02 July 2026 2 mins read
Profile picture of Kathryn Fallah By Kathryn Fallah

In Regulatory Wrap for the week to June 26, 2026:

In this week’s Regulatory Wrap, we unpack findings from the ESA’s first-ever DORA report on ICT-related incidents, which reinforce the importance of strong resilience measures and third-party risk oversight to keep pace with developing threats.

Highlights:

1. The ESA’s DORA report, which provides an overview of major ICT-related incidents in the EU financial sector, found that 3,000 incidents were reported in 2025 – with one-third having a cross-border impact

2. Shared infrastructures and third-party reliance magnify threats, with the report stating that “risks can be amplified by the interconnections within individual sectors and across the broader financial system”

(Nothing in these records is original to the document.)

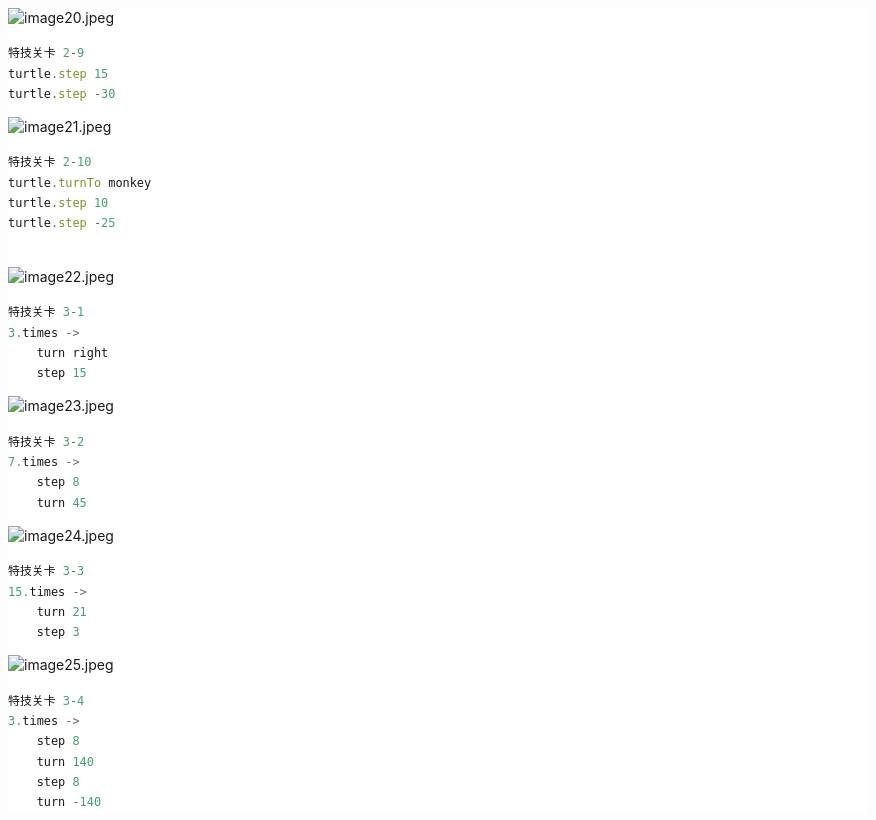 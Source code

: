 ![image20.jpeg](https://raw.githubusercontent.com/mageSFC/myblog/master/codemonkey/CodingAdventure_SkillMode/image20.jpeg)
```js
特技关卡 2-9
turtle.step 15
turtle.step -30


```

![image21.jpeg](https://raw.githubusercontent.com/mageSFC/myblog/master/codemonkey/CodingAdventure_SkillMode/image21.jpeg)
```js
特技关卡 2-10
turtle.turnTo monkey
turtle.step 10
turtle.step -25



```

![image22.jpeg](https://raw.githubusercontent.com/mageSFC/myblog/master/codemonkey/CodingAdventure_SkillMode/image22.jpeg)
```js
特技关卡 3-1
3.times ->
    turn right
    step 15


```

![image23.jpeg](https://raw.githubusercontent.com/mageSFC/myblog/master/codemonkey/CodingAdventure_SkillMode/image23.jpeg)
```js
特技关卡 3-2
7.times ->
    step 8
    turn 45


```

![image24.jpeg](https://raw.githubusercontent.com/mageSFC/myblog/master/codemonkey/CodingAdventure_SkillMode/image24.jpeg)
```js
特技关卡 3-3
15.times ->
    turn 21 
    step 3

```

![image25.jpeg](https://raw.githubusercontent.com/mageSFC/myblog/master/codemonkey/CodingAdventure_SkillMode/image25.jpeg)
```js
特技关卡 3-4
3.times ->
    step 8
    turn 140
    step 8
    turn -140


```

3. Of the reported incidents, 51% were due to system failures, 27% to external events, and 19% to process failures

4. While cybersecurity incidents accounted for only 10% of those reported, the ESA noted that existing cybersecurity controls may not always be defensible against advancing attacks and should be tested regularly

5.  These findings in mind, the firms that prioritize resilience and ensure they have robust, updated frameworks in place – supported by security-first vendors – will be able to navigate the twists and turns of the current threat landscape

This week’s Regulatory Wrap is brought to you by Global Relay’s Content Writer, Kathryn Fallah.  

Well-maintained risk frameworks are essential to manage disruptions that could impact your organization – and the firms that adapt fastest will be the ones pulling ahead of the rest.